[Plain-text document sources]
+-------+

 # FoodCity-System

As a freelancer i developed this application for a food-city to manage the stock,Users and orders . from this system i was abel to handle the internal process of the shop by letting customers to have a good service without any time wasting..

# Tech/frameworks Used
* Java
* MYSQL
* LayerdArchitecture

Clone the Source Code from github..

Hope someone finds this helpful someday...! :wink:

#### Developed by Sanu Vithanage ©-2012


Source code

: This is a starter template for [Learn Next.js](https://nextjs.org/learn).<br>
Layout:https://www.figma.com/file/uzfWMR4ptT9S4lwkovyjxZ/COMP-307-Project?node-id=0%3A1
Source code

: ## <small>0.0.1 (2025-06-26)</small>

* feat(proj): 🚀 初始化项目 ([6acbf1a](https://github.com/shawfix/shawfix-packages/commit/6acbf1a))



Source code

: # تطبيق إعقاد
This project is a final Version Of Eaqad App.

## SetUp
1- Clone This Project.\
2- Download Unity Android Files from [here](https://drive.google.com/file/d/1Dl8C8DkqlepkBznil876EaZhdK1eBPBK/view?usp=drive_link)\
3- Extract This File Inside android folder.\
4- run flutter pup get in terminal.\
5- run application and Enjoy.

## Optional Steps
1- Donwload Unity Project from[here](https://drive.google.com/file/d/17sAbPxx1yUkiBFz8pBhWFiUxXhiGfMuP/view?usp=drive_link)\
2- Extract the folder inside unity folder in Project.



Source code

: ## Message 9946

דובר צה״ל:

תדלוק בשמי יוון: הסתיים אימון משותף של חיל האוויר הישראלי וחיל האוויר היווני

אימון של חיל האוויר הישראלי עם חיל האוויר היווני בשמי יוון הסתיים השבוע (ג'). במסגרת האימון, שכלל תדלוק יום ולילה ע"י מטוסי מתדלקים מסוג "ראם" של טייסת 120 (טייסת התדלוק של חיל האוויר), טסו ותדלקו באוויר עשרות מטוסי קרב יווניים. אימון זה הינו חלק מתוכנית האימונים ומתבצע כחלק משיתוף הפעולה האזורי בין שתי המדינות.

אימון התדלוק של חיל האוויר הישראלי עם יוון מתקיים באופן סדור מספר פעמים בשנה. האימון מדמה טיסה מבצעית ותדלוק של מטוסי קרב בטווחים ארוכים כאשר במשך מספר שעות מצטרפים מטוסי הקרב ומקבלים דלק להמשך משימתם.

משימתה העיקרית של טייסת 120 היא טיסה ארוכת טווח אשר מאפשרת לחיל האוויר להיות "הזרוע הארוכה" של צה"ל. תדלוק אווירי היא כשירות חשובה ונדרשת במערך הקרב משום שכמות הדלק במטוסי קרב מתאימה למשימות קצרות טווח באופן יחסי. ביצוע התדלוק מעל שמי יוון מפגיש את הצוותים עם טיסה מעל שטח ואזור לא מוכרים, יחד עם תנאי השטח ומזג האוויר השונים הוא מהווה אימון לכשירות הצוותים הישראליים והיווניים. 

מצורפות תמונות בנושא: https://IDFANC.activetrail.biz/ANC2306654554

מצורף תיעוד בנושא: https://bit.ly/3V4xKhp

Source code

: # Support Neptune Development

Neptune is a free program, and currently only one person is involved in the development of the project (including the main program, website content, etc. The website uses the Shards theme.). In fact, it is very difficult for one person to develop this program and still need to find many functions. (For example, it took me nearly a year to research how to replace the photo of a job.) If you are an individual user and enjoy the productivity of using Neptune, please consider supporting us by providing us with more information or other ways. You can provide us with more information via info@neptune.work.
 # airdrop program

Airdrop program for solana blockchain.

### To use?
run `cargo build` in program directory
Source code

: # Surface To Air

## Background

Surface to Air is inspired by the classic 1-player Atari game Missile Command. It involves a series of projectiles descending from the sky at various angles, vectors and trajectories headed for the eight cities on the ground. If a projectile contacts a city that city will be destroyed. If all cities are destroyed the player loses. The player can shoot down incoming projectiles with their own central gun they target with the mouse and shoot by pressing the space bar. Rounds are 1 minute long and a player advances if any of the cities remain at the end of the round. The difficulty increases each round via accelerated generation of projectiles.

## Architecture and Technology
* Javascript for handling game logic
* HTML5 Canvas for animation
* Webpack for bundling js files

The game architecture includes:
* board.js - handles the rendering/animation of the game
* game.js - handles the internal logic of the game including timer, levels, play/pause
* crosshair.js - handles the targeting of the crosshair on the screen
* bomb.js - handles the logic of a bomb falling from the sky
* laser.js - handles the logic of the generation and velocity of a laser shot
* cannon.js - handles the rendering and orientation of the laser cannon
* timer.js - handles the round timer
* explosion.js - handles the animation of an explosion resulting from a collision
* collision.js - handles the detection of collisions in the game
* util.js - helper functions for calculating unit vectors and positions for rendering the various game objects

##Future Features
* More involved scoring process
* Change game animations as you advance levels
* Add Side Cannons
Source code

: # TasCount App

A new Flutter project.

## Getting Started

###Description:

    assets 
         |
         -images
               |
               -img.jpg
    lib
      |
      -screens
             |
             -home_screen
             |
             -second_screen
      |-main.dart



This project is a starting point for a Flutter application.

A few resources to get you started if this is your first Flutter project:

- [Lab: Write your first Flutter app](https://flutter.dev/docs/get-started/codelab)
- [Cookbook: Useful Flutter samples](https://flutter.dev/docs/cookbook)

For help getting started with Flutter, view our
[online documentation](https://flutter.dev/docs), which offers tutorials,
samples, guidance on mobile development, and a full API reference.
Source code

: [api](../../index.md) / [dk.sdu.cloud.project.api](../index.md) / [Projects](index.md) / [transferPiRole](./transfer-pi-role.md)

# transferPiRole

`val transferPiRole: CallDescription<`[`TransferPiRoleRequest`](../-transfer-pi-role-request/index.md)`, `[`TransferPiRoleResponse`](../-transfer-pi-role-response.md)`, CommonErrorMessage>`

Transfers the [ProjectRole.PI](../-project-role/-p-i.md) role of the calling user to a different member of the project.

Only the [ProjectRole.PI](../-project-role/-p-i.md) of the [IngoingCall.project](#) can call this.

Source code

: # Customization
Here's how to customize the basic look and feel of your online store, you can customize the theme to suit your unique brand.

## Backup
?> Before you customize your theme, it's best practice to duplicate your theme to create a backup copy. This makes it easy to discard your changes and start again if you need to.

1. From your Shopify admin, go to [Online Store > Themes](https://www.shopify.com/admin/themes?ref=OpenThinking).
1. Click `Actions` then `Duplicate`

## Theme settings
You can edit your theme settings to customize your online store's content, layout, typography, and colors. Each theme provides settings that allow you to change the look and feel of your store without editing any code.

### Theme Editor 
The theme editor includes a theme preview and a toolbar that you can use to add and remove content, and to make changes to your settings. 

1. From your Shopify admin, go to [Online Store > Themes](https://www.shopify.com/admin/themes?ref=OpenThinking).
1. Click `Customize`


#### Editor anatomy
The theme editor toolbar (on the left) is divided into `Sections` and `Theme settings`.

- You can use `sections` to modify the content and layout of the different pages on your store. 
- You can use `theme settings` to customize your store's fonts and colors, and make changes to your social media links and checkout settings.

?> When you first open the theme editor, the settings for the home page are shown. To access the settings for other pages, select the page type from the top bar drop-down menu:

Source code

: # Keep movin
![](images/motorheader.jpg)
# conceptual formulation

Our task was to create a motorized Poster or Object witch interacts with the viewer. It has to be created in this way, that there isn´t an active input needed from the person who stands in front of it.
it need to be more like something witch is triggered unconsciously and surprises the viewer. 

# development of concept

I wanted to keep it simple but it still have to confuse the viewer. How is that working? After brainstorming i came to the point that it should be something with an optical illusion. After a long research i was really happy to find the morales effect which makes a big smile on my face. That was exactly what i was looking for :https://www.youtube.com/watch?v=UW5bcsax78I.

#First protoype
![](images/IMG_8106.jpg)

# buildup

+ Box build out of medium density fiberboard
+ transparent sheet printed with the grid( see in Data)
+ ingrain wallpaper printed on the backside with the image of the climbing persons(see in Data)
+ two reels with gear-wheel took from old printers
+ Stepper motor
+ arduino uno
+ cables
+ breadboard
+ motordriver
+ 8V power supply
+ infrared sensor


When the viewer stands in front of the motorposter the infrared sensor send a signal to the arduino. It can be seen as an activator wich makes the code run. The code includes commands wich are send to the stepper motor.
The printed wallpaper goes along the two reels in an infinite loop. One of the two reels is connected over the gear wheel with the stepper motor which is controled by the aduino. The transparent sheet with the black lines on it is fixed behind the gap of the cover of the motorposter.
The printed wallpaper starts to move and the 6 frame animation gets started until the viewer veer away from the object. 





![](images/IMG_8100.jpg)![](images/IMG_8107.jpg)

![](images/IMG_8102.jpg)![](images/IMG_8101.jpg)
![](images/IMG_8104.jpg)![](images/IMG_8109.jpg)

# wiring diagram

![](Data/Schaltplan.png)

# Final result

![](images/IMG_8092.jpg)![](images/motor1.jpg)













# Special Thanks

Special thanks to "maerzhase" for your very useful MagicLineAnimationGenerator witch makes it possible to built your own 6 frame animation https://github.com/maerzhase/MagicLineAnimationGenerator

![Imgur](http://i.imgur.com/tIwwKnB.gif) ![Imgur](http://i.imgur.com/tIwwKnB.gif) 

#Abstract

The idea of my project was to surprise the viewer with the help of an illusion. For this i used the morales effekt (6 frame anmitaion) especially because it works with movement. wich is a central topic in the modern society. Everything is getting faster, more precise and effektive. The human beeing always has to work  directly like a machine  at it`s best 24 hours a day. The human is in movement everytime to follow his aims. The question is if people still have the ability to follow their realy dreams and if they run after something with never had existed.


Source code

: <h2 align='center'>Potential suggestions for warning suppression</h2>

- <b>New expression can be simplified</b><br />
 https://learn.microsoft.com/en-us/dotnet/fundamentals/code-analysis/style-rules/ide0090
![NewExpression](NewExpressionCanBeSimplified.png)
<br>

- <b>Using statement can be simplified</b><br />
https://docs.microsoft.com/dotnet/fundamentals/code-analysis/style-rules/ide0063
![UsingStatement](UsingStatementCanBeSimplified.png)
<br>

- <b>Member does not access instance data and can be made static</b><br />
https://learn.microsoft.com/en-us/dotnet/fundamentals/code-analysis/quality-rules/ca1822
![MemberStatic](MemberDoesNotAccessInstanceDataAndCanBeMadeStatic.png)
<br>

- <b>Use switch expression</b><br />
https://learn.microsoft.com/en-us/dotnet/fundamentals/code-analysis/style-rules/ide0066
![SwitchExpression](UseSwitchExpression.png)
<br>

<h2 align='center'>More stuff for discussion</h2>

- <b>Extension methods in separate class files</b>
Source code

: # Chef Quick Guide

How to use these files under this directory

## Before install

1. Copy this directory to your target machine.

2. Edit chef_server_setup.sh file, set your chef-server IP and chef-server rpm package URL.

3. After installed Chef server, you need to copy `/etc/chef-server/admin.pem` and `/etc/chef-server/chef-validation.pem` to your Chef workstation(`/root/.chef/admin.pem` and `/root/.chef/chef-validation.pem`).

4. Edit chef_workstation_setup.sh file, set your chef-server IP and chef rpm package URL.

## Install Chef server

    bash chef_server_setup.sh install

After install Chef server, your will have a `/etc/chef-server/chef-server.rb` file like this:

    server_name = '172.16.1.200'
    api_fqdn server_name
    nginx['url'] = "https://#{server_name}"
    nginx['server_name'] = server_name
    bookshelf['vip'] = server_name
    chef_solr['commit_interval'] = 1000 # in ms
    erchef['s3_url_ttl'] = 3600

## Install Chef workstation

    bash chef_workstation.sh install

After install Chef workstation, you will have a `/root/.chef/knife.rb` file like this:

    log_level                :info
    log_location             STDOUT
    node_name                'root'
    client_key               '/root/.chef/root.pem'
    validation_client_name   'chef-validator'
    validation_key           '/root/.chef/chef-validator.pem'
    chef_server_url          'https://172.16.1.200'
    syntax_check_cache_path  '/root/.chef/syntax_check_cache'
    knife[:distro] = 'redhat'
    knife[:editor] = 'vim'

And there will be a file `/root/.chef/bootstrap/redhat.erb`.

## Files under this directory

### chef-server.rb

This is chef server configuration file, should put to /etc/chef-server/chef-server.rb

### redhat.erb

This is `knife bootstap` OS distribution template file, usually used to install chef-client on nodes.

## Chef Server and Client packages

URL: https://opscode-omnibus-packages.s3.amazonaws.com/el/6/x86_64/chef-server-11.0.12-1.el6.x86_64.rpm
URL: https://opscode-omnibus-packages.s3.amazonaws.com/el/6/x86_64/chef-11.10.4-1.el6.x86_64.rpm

+-------+

- THE TASK
Transcribe, exactly and without additions, the lines of the records above, beginning with the line that contains "## Architecture and Technology" and ending with the line that contains "in the game", both included.

- YOUR SOLUTION
## Architecture and Technology
* Javascript for handling game logic
* HTML5 Canvas for animation
* Webpack for bundling js files

The game architecture includes:
* board.js - handles the rendering/animation of the game
* game.js - handles the internal logic of the game including timer, levels, play/pause
* crosshair.js - handles the targeting of the crosshair on the screen
* bomb.js - handles the logic of a bomb falling from the sky
* laser.js - handles the logic of the generation and velocity of a laser shot
* cannon.js - handles the rendering and orientation of the laser cannon
* timer.js - handles the round timer
* explosion.js - handles the animation of an explosion resulting from a collision
* collision.js - handles the detection of collisions in the game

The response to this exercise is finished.